▶ [Task requirements] Set down each line of the records once more, precisely, and omit the pictures.

Plain-text document sources
+ + + +

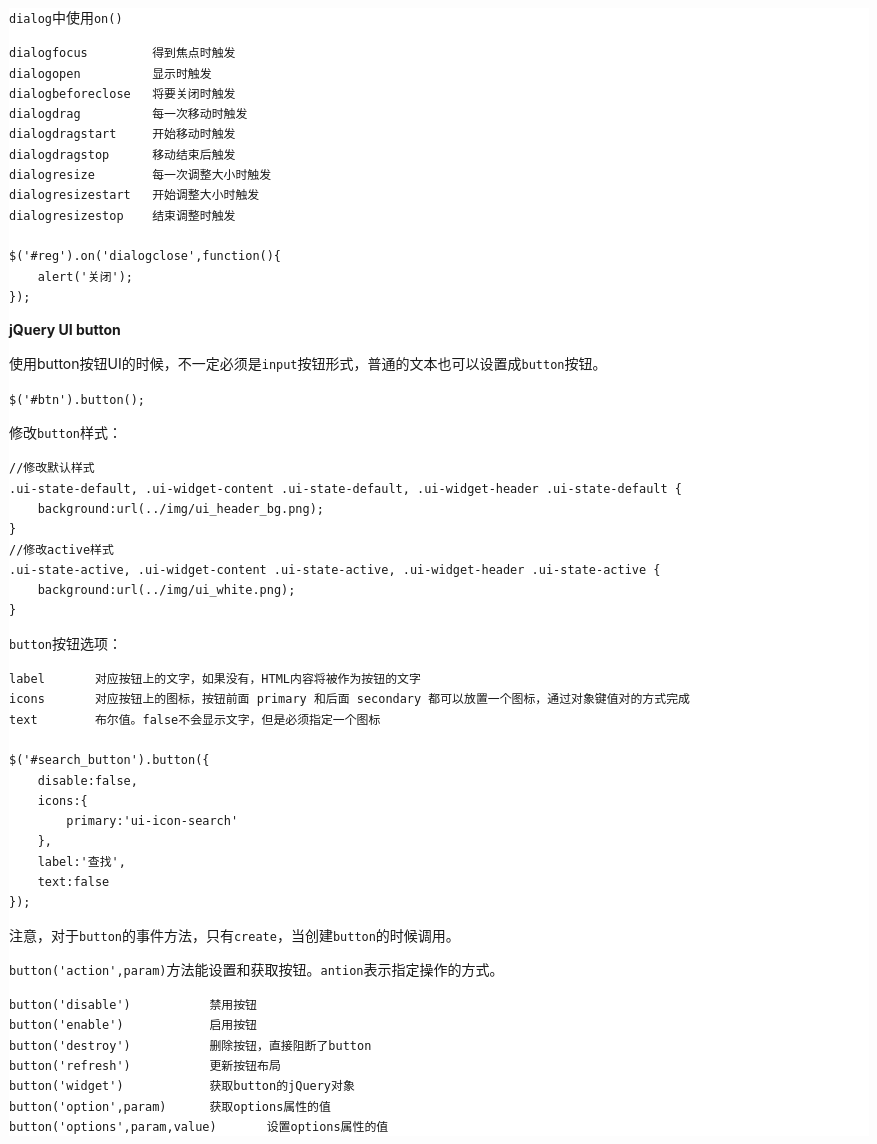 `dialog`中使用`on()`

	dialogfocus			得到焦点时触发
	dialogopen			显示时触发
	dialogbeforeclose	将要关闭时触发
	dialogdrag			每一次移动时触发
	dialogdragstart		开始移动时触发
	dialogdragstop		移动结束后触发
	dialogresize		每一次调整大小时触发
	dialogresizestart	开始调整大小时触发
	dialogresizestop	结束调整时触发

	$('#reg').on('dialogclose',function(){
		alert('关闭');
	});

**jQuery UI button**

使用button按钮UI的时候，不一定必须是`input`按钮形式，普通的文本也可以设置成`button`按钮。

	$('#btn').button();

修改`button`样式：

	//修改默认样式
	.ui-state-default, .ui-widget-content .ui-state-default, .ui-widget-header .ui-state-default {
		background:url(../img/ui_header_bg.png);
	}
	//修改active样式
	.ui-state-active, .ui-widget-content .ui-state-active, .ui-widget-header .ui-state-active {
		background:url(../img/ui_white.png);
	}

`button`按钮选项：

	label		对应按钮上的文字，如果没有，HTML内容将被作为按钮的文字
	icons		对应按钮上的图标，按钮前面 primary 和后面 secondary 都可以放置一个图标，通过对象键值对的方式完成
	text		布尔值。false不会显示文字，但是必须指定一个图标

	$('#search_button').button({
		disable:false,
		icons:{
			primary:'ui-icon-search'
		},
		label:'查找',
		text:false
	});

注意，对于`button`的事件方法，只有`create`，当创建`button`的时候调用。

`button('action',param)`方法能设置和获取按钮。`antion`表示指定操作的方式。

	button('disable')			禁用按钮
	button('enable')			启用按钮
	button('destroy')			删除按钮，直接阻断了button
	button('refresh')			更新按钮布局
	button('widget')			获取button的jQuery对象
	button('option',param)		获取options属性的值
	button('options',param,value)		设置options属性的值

+ + + +

▶ [Answer for this exercise]
 `dialog`中使用`on()`

	dialogfocus			得到焦点时触发
	dialogopen			显示时触发
	dialogbeforeclose	将要关闭时触发
	dialogdrag			每一次移动时触发
	dialogdragstart		开始移动时触发
	dialogdragstop		移动结束后触发
	dialogresize		每一次调整大小时触发
	dialogresizestart	开始调整大小时触发
	dialogresizestop	结束调整时触发

	$('#reg').on('dialogclose',function(){
		alert('关闭');
	});

**jQuery UI button**

使用button按钮UI的时候，不一定必须是`input`按钮形式，普通的文本也可以设置成`button`按钮。

	$('#btn').button();

修改`button`样式：

	//修改默认样式
	.ui-state-default, .ui-widget-content .ui-state-default, .ui-widget-header .ui-state-default {
		background:url(../img/ui_header_bg.png);
	}
	//修改active样式
	.ui-state-active, .ui-widget-content .ui-state-active, .ui-widget-header .ui-state-active {
		background:url(../img/ui_white.png);
	}

`button`按钮选项：

	label		对应按钮上的文字，如果没有，HTML内容将被作为按钮的文字
	icons		对应按钮上的图标，按钮前面 primary 和后面 secondary 都可以放置一个图标，通过对象键值对的方式完成
	text		布尔值。false不会显示文字，但是必须指定一个图标

	$('#search_button').button({
		disable:false,
		icons:{
			primary:'ui-icon-search'
		},
		label:'查找',
		text:false
	});

注意，对于`button`的事件方法，只有`create`，当创建`button`的时候调用。

`button('action',param)`方法能设置和获取按钮。`antion`表示指定操作的方式。

	button('disable')			禁用按钮
	button('enable')			启用按钮
	button('destroy')			删除按钮，直接阻断了button
	button('refresh')			更新按钮布局
	button('widget')			获取button的jQuery对象
	button('option',param)		获取options属性的值
	button('options',param,value)		设置options属性的值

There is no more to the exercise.